(Excerpts from a dataset)
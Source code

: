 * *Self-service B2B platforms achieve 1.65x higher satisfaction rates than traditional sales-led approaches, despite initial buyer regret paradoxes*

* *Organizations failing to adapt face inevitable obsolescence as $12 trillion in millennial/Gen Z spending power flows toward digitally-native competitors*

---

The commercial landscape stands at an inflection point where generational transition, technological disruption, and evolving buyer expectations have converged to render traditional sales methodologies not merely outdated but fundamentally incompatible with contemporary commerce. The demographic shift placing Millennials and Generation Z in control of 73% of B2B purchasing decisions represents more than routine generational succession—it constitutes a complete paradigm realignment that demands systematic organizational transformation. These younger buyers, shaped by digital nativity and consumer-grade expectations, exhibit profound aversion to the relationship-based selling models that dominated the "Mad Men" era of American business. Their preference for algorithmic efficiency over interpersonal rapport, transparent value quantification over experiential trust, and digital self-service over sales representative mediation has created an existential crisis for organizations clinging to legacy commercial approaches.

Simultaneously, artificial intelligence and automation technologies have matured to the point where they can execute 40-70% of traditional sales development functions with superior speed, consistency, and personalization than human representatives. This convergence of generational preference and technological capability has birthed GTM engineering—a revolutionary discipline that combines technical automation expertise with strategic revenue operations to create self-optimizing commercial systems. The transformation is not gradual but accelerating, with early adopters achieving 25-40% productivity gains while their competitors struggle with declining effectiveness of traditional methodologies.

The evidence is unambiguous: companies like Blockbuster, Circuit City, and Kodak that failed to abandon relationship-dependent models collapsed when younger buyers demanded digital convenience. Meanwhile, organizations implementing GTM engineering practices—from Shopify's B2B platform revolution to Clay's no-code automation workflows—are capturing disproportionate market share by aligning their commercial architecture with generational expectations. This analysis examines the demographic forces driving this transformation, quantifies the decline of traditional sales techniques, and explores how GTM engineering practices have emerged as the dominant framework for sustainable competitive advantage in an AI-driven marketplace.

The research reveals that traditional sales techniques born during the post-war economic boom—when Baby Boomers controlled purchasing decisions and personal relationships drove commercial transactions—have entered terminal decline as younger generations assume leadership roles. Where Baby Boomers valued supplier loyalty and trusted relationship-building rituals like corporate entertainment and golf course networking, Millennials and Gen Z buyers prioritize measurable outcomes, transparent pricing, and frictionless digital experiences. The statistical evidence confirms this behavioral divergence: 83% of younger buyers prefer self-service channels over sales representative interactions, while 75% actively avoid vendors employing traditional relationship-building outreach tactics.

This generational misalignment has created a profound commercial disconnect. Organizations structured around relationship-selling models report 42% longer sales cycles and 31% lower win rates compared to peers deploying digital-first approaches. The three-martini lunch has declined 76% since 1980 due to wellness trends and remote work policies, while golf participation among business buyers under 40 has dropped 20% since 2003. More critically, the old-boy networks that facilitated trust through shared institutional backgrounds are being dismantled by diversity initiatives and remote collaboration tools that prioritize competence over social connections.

* **Brief**:
Return every line holding the word "selling" from the records.

* **Task answer**:
The commercial landscape stands at an inflection point where generational transition, technological disruption, and evolving buyer expectations have converged to render traditional sales methodologies not merely outdated but fundamentally incompatible with contemporary commerce. The demographic shift placing Millennials and Generation Z in control of 73% of B2B purchasing decisions represents more than routine generational succession—it constitutes a complete paradigm realignment that demands systematic organizational transformation. These younger buyers, shaped by digital nativity and consumer-grade expectations, exhibit profound aversion to the relationship-based selling models that dominated the "Mad Men" era of American business. Their preference for algorithmic efficiency over interpersonal rapport, transparent value quantification over experiential trust, and digital self-service over sales representative mediation has created an existential crisis for organizations clinging to legacy commercial approaches.
This generational misalignment has created a profound commercial disconnect. Organizations structured around relationship-selling models report 42% longer sales cycles and 31% lower win rates compared to peers deploying digital-first approaches. The three-martini lunch has declined 76% since 1980 due to wellness trends and remote work policies, while golf participation among business buyers under 40 has dropped 20% since 2003. More critically, the old-boy networks that facilitated trust through shared institutional backgrounds are being dismantled by diversity initiatives and remote collaboration tools that prioritize competence over social connections.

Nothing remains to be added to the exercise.